Simple Restoration of a Stanwell Freehand


Blog by Aaron Henson – 2/20/16

I have had my eye on this pipe for several months. It has been languishing in a local antique shop since last summer and was priced as if it were fully restored. To my surprise it was still there at the end of January and the shop had lowered the price. I talked with the owner for a while and eventually got his rock bottom price (which was my top end price). After all, it is a beautiful piece of briar.Stan1

Stan2 This is big pipe: the chamber is 7/8” (22 mm) diameter and 1¾” (45 mm) deep and the walls are more than 3/8” (10mm) thick.Stan3 Inspecting the pipe I did not find much wrong. The stem was heavily oxidized and had very little tooth chatter. The briar was free from dent, gouges and the like. A few minor scratches and the worn stain was all that needed to be addressed. And there was only a light cake in the bowl. As for markings, there were none on the stem and some double markings on the bottom of the shank. It read STANWELL over de Luxe (double stamped) over MADE IN DENMARK (also double stamped). From what I could find, I estimate this pipe was made sometime in the 1970’s. If anyone can date it better please let me know.Stan4 I set the stem to soak in an Oxyclean solution and began working on the stummel. I cleaned the outside of the briar with a tooth brush and Murphy’s oil soap, rinsing with water then quickly drying with a paper towel. I repeated the process on the plateaux several times. Next I reamed the chamber back to bare wood and inspected the internals. Then the internals of the shank cleaned up easily with cotton swaps and bristled pipe cleaners.
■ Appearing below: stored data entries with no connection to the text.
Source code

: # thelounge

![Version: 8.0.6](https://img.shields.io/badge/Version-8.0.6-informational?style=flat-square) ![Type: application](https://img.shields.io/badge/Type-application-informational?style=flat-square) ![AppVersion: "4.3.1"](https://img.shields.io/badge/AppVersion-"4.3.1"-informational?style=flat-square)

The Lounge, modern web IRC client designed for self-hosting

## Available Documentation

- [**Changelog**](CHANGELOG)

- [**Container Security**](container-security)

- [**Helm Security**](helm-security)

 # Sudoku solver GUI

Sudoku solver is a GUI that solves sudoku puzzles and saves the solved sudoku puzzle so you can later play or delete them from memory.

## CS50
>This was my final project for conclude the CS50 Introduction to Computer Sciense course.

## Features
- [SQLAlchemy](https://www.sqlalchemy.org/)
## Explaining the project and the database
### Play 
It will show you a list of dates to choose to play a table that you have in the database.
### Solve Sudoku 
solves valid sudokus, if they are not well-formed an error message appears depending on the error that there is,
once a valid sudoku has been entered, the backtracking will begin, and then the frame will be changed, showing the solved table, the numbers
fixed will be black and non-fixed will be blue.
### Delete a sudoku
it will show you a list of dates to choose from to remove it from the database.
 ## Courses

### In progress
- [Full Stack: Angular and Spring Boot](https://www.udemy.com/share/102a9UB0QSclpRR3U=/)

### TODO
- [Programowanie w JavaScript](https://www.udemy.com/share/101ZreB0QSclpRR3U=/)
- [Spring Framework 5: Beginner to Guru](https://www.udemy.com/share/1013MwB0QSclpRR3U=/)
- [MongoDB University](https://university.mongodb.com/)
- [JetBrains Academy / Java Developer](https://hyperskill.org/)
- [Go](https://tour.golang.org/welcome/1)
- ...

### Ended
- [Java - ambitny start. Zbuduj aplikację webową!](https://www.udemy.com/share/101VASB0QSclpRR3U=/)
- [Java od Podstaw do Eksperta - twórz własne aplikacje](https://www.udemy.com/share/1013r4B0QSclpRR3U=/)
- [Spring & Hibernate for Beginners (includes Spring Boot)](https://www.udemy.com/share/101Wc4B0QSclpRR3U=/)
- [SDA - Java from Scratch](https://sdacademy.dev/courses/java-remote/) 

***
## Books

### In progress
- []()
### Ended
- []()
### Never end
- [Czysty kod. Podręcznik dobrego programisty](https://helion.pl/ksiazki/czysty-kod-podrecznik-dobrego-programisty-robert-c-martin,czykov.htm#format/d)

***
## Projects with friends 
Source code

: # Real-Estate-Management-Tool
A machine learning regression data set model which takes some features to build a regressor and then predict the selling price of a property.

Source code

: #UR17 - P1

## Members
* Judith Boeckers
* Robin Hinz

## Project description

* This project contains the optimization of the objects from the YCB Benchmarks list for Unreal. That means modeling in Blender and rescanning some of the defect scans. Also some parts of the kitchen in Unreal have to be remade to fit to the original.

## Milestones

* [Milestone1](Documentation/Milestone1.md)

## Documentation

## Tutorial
All-in-all, other than a micro crack on the outer surface, the briar was in great shape. There was one long scratch near the stamping but I didn’t want to touch that and risk damaging the stamps. I wanted a very smooth finish so I sanded the outside of the pipe with 1500 – 3200 micromesh pads and set it aside.Stan5

Stan6 Returning to the stem, I scrubbed off the oxidation with a green pad and scrubbed the airway with a series of alcohol soaked pipe cleaners – bristled then soft. The tooth chatter was raised with heat from a lighter and the deepest tooth mark was filled with black superglue. When cured, the stem was sanded and polished with 1500 – 12000 micromesh pads. I wet sand with the first six pads and dry polish with the last three. A little mineral oil between sets of three pads seems to help too.Stan7

Stan8 Next the pipe was assembled and taken to the alcohol retort. Even thought I had scrubbed the internals thoroughly, it took 3 test tubes of Everclear until I no longer smell the ghosts of the previous owner’s tobacco.Stan9 In my research of the Stanwell pipes, I found that Stanwell used a walnut stain. This was consistent with the remnants of stain that I found on this pipe and I wanted to restore the original look. I began by applying and undiluted Feibing’s dark brown. After it set I realized that Feibing’s brown dye have too much of a red base and it was not direction I wanted to go.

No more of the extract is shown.